→ What the exercise asks
Word-for-word transcription: reproduce all of the data, but not the pictures.

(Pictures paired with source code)
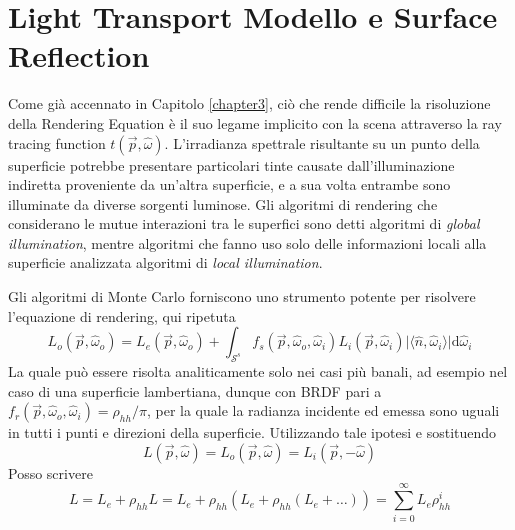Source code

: \newcommand{\ptset}[1]{\ensuremath{\{\ldots,\vec{p}_{#1}\}}}
\newcommand{\codesnippet}[1]{\vspace{0.75em}\\
	$\left\langle\textit{#1}\right\rangle+\hspace{-4pt}\equiv$
	\vspace{-0.75em}
}
\newcommand{\codesnippetinl}[1]{
	$\left\langle\textit{#1}\right\rangle$
}
\chapter{Light Transport Modello e Surface Reflection}\label{chapter8}
Come gi\`a accennato in Capitolo \ref{chapter3}, ci\`o che rende difficile la risoluzione della Rendering Equation \`e il suo legame implicito con
la scena attraverso la ray tracing function $t(\vec{p}, \hat{\omega})$. L'irradianza spettrale risultante su un punto della superficie potrebbe 
presentare particolari tinte causate dall'illuminazione indiretta proveniente da un'altra superficie, e a sua volta entrambe sono illuminate da 
diverse sorgenti luminose. Gli algoritmi di rendering che considerano le mutue interazioni tra le superfici sono detti algoritmi di 
\textit{global illumination}, mentre algoritmi che fanno uso solo delle informazioni locali alla superficie analizzata algoritmi di 
\textit{local illumination}.\par
Gli algoritmi di Monte Carlo forniscono uno strumento potente per risolvere l'equazione di rendering, qui ripetuta
\begin{equation*}
	L_o(\vec{p},\hat{\omega}_o)=L_e(\vec{p},\hat{\omega}_o)+\int_{\mathcal{S}^s}f_s(\vec{p},\hat{\omega}_o,\hat{\omega}_i)L_i(\vec{p},\hat{\omega}_i)%
		\vert\langle\hat{n},\hat{\omega}_i\rangle\vert\mathrm{d}\hat{\omega}_i
\end{equation*}
La quale pu\`o essere risolta analiticamente solo nei casi pi\`u banali, ad esempio nel caso di una superficie lambertiana, dunque con BRDF pari a 
\mbox{$f_r(\vec{p},\hat{\omega}_o,\hat{\omega}_i)=\rho_{hh}/\pi$}, per la quale la radianza 
incidente ed emessa sono uguali in tutti i punti e direzioni della superficie. Utilizzando tale ipotesi e sostituendo 
\begin{equation*}
	L(\vec{p},\hat{\omega})=L_o(\vec{p},\hat{\omega})=L_i(\vec{p},-\hat{\omega})
\end{equation*}
Posso scrivere
\begin{equation}
	L=L_e+\rho_{hh}L=L_e+\rho_{hh}(L_e+\rho_{hh}(L_e+\ldots))=\sum_{i=0}^\infty L_e\rho_{hh}^i
\end{equation}
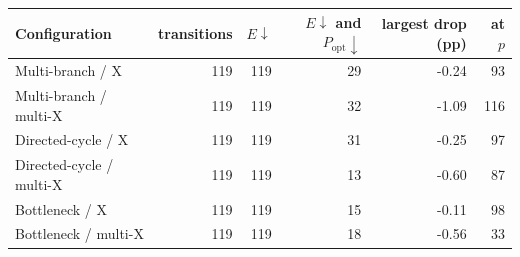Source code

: \begin{tabular}{lrrrrr}
\toprule
Configuration & transitions & $E\downarrow$ & $E\downarrow$ and $P_{\mathrm{opt}}\downarrow$ & largest drop (pp) & at $p$ \\
\midrule
Multi-branch / X & 119 & 119 & 29 & -0.24 & 93 \\
Multi-branch / multi-X & 119 & 119 & 32 & -1.09 & 116 \\
Directed-cycle / X & 119 & 119 & 31 & -0.25 & 97 \\
Directed-cycle / multi-X & 119 & 119 & 13 & -0.60 & 87 \\
Bottleneck / X & 119 & 119 & 15 & -0.11 & 98 \\
Bottleneck / multi-X & 119 & 119 & 18 & -0.56 & 33 \\
\bottomrule
\end{tabular}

→ Answer
Source code

: \newcommand{\ptset}[1]{\ensuremath{\{\ldots,\vec{p}_{#1}\}}}
\newcommand{\codesnippet}[1]{\vspace{0.75em}\\
	$\left\langle\textit{#1}\right\rangle+\hspace{-4pt}\equiv$
	\vspace{-0.75em}
}
\newcommand{\codesnippetinl}[1]{
	$\left\langle\textit{#1}\right\rangle$
}
\chapter{Light Transport Modello e Surface Reflection}\label{chapter8}
Come gi\`a accennato in Capitolo \ref{chapter3}, ci\`o che rende difficile la risoluzione della Rendering Equation \`e il suo legame implicito con
la scena attraverso la ray tracing function $t(\vec{p}, \hat{\omega})$. L'irradianza spettrale risultante su un punto della superficie potrebbe 
presentare particolari tinte causate dall'illuminazione indiretta proveniente da un'altra superficie, e a sua volta entrambe sono illuminate da 
diverse sorgenti luminose. Gli algoritmi di rendering che considerano le mutue interazioni tra le superfici sono detti algoritmi di 
\textit{global illumination}, mentre algoritmi che fanno uso solo delle informazioni locali alla superficie analizzata algoritmi di 
\textit{local illumination}.\par
Gli algoritmi di Monte Carlo forniscono uno strumento potente per risolvere l'equazione di rendering, qui ripetuta
\begin{equation*}
	L_o(\vec{p},\hat{\omega}_o)=L_e(\vec{p},\hat{\omega}_o)+\int_{\mathcal{S}^s}f_s(\vec{p},\hat{\omega}_o,\hat{\omega}_i)L_i(\vec{p},\hat{\omega}_i)%
		\vert\langle\hat{n},\hat{\omega}_i\rangle\vert\mathrm{d}\hat{\omega}_i
\end{equation*}
La quale pu\`o essere risolta analiticamente solo nei casi pi\`u banali, ad esempio nel caso di una superficie lambertiana, dunque con BRDF pari a 
\mbox{$f_r(\vec{p},\hat{\omega}_o,\hat{\omega}_i)=\rho_{hh}/\pi$}, per la quale la radianza 
incidente ed emessa sono uguali in tutti i punti e direzioni della superficie. Utilizzando tale ipotesi e sostituendo 
\begin{equation*}
	L(\vec{p},\hat{\omega})=L_o(\vec{p},\hat{\omega})=L_i(\vec{p},-\hat{\omega})
\end{equation*}
Posso scrivere
\begin{equation}
	L=L_e+\rho_{hh}L=L_e+\rho_{hh}(L_e+\rho_{hh}(L_e+\ldots))=\sum_{i=0}^\infty L_e\rho_{hh}^i
\end{equation}
Source code

: \begin{tabular}{lrrrrr}
\toprule
Configuration & transitions & $E\downarrow$ & $E\downarrow$ and $P_{\mathrm{opt}}\downarrow$ & largest drop (pp) & at $p$ \\
\midrule
Multi-branch / X & 119 & 119 & 29 & -0.24 & 93 \\
Multi-branch / multi-X & 119 & 119 & 32 & -1.09 & 116 \\
Directed-cycle / X & 119 & 119 & 31 & -0.25 & 97 \\
Directed-cycle / multi-X & 119 & 119 & 13 & -0.60 & 87 \\
Bottleneck / X & 119 & 119 & 15 & -0.11 & 98 \\
Bottleneck / multi-X & 119 & 119 & 18 & -0.56 & 33 \\
\bottomrule
\end{tabular}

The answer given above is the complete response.